米朝の首脳会談は合意に至らず終了した。テレビで中継されたトランプ大統領の記者会見を見ながら、この会談は一言でなんと言えばいいのか考えた。決裂でもなければ延期でも延長でもない。会談は突如中断された。だから中断かもしれない。だが、次回会合の予定はない。中断もおかしい。シンガポールでの第1回会談。目的は「朝鮮半島の全面的な非核化」という中身のない形式的な合意を作ること。中身がなくても世間の賛同を得られればよかった。それに比べ今回の会談は非核化のプロセスなど一応中身は存在した。ポーズだけの前回会談に比べたら実質的な中身ははるかに充実していた。だが、国内対策という会談の目的が事前に双方できちっと合意されていなかった。どうやったらお互いに点数を稼げるか、双方が思惑を秘めて語り合った。結果、合意できなかった。双方の目的は最初からすれ違っていた。
双方の思惑が異なっていることを改めて確認した会談だった。トランプ大統領は記者会見で、「北朝鮮は全面的な制裁の解除を要求した」と説明している。これに対して未明に会見した北朝鮮側は「核施設数カ所を閉鎖する見返りに要求したのは経済制裁の全面解除ではなく、一部の解除だと通訳を通じて説明した」と主張する。おそらくその通りだろう。要はトランプ氏の求めるものと、金正恩氏の求めるものが基本的に異なっているということだ。会見場所がなぜベトナムだったのか。トランプ氏は金氏にかつて敵だったベトナムの繁栄から、何かを感じ取って欲しかった。これに対して金氏は国内情勢に配慮した当面の土産が欲しかった。トランプ氏の求めたものは完全な非核化に対する北朝鮮の踏み込んだ姿勢だろう。金氏は目先の利益を求めた。

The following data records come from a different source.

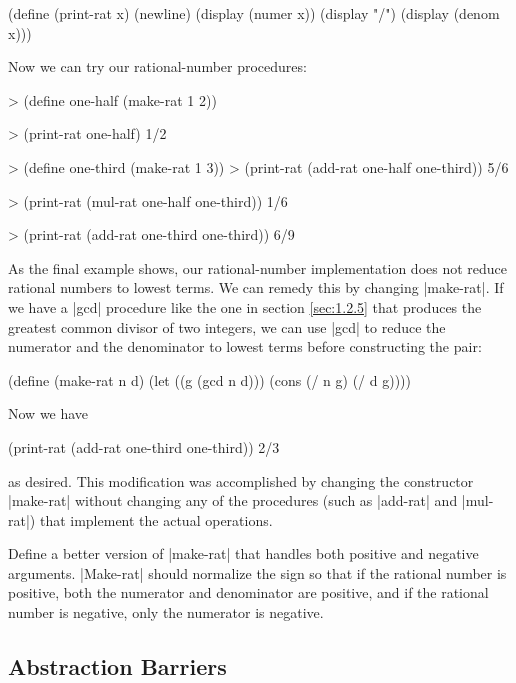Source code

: \begin{schemedisplay}
(define (print-rat x)
  (newline)
  (display (numer x))
  (display "/")
  (display (denom x)))
\end{schemedisplay}
Now we can try our rational-number procedures:

\begin{schemedisplay}
> (define one-half (make-rat 1 2))

> (print-rat one-half)
1/2

> (define one-third (make-rat 1 3))
> (print-rat (add-rat one-half one-third))
5/6

> (print-rat (mul-rat one-half one-third))
1/6

> (print-rat (add-rat one-third one-third))
6/9
\end{schemedisplay}

As the final example shows, our rational-number implementation does
not reduce rational numbers to lowest terms.  We can remedy this by
changing \scheme|make-rat|. If we have a \scheme|gcd| procedure like the one
in section \ref{sec:1.2.5} that produces the greatest common divisor of two
integers, we can use \scheme|gcd| to reduce the numerator and the
denominator to lowest terms before constructing the pair:

\begin{schemedisplay}
(define (make-rat n d)
  (let ((g (gcd n d)))
    (cons (/ n g) (/ d g))))
\end{schemedisplay}
Now we have

\begin{schemedisplay}
(print-rat (add-rat one-third one-third))
2/3
\end{schemedisplay}
as desired.  This modification was accomplished by changing the
constructor \scheme|make-rat| without changing any of the procedures
(such as \scheme|add-rat| and \scheme|mul-rat|)
that implement the actual operations.

\begin{Exercise}
\label{exc:2.1}
Define a better version of \scheme|make-rat| that
handles both positive and negative arguments.  \scheme|Make-rat| should
normalize the sign so that if the rational number is positive, both
the numerator and denominator are positive, and if the rational number
is negative, only the numerator is negative.
\end{Exercise}


\subsection{Abstraction Barriers}
\label{sec:2.1.2}

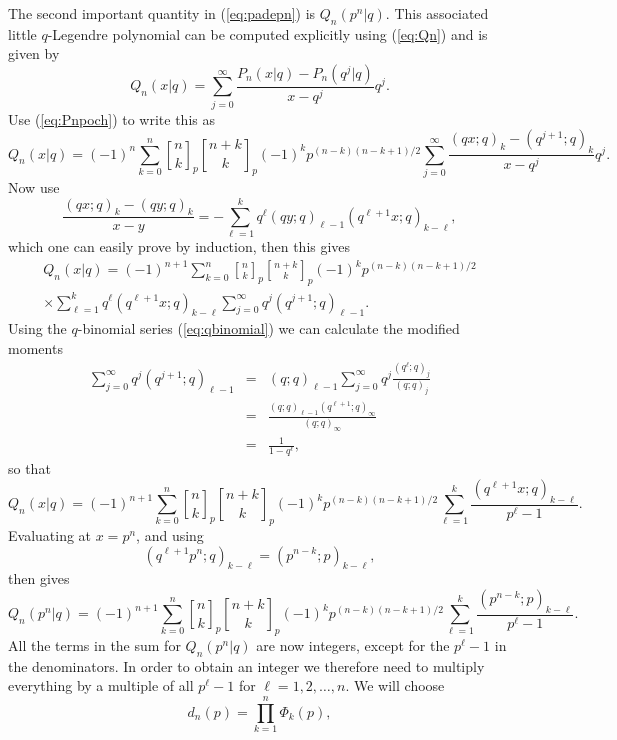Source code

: \documentclass[12pt]{article}
\DeclareRobustCommand{\qbinom}{\genfrac[]{0pt}{}}
\begin{document}
The second important quantity in (\ref{eq:padepn}) is $Q_n(p^n|q)$. This
associated little $q$-Legendre polynomial can be computed explicitly using
(\ref{eq:Qn}) and is given by
\[  Q_n(x|q) = \sum_{j=0}^\infty \frac{P_n(x|q)-P_n(q^j|q)}{x-q^j} q^j. \]
Use (\ref{eq:Pnpoch}) to write this as
\[  Q_n(x|q) = (-1)^n \sum_{k=0}^{n} \qbinom{n}{k}_p \qbinom{n+k}{k}_p (-1)^k
   p^{(n-k)(n-k+1)/2}   \sum_{j=0}^\infty \frac{(qx;q)_k-(q^{j+1};q)_k}{x-q^j} q^j. \]
Now use
\[   \frac{(qx;q)_k - (qy;q)_k}{x-y} = - \sum_{\ell=1}^k q^\ell (qy;q)_{\ell-1}
(q^{\ell+1}x;q)_{k-\ell} , \]
which one can easily prove by induction,
then this gives
\begin{multline*}
 Q_n(x|q) =  (-1)^{n+1} \sum_{k=0}^n \qbinom{n}{k}_p \qbinom{n+k}{k}_p (-1)^k
                  p^{(n-k)(n-k+1)/2}  \\
           \times       \sum_{\ell=1}^{k} q^\ell (q^{\ell+1}x;q)_{k-\ell}
                   \sum_{j=0}^\infty q^j (q^{j+1};q)_{\ell-1}. 
\end{multline*}
Using the $q$-binomial series (\ref{eq:qbinomial}) we
can calculate the modified moments
\begin{eqnarray*} 
  \sum_{j=0}^\infty q^j (q^{j+1};q)_{\ell-1} & = & (q;q)_{\ell-1}
   \sum_{j=0}^\infty q^j \frac{(q^\ell;q)_j}{(q;q)_j} \\
  & = & \frac{(q;q)_{\ell-1} (q^{\ell+1};q)_\infty}{(q;q)_\infty} \\
  & = & \frac{1}{1-q^\ell}, 
\end{eqnarray*}
so that
\begin{equation} \label{eq:Qnx}
  Q_n(x|q) = (-1)^{n+1} \sum_{k=0}^n \qbinom{n}{k}_p \qbinom{n+k}{k}_p (-1)^k
                  p^{(n-k)(n-k+1)/2} \sum_{\ell=1}^{k} \frac{(q^{\ell+1}x;q)_{k-\ell}}{p^\ell-1} . 
\end{equation}                            
Evaluating at $x=p^n$, and using 
\[  (q^{\ell+1}p^n;q)_{k-\ell} = (p^{n-k};p)_{k-\ell}, \]
then gives
\begin{equation}  \label{eq:Qnpn}
  Q_n(p^n|q) = (-1)^{n+1} \sum_{k=0}^n \qbinom{n}{k}_p \qbinom{n+k}{k}_p (-1)^k p^{(n-k)(n-k+1)/2}
                   \sum_{\ell=1}^{k} \frac{(p^{n-k};p)_{k-\ell}}{p^\ell-1}.
\end{equation}
 All the terms
in the sum for $Q_n(p^n|q)$ are now integers, except
for the $p^{\ell}-1$ in the denominators. In order to obtain an integer
we therefore need to multiply everything by a multiple of
all $p^{\ell}-1$ for $\ell=1,2,\ldots,n$. 
We will choose
\begin{equation}  \label{eq:lcm}
  d_n(p) = \prod_{k=1}^n \Phi_k(p),
\end{equation}  
\end{document}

メディアはトランプ氏が“成果”を一番望んでいたと報道する。首脳会談という最重要イベントに合わせてコーエン元弁護士の議会証言がセットされた。これによって首脳会談は、全米の有権者からみるとはるか後方に霞んでしまった。仮にトランプ氏が文書に署名しても、それは“成果”とは程遠いものでしかない。それを避けるために北朝鮮は一歩も二歩も踏み込む必要があった。だが、その準備はできていなかった。国内的な“成果”を望んでいたのは金氏も同じだ。北朝鮮の事前報道はすごかった。「包括的で画期的な首脳会談」と強調していた。会見終了後は「千載一遇のチャンスを逃した」と米国を攻撃する。だがトランプ氏は、コーエン証言によって首脳会談の目的を一段と高いところに設定せざるを得なくなった。コーエン証言が首脳会談の“落とし所”を一瞬にして変えてしまったのだ。第2回米朝首脳会談は突然変わった政治環境によって合意案がふっ飛んだ。その典型的な実例として、歴史に刻まれるような気がする。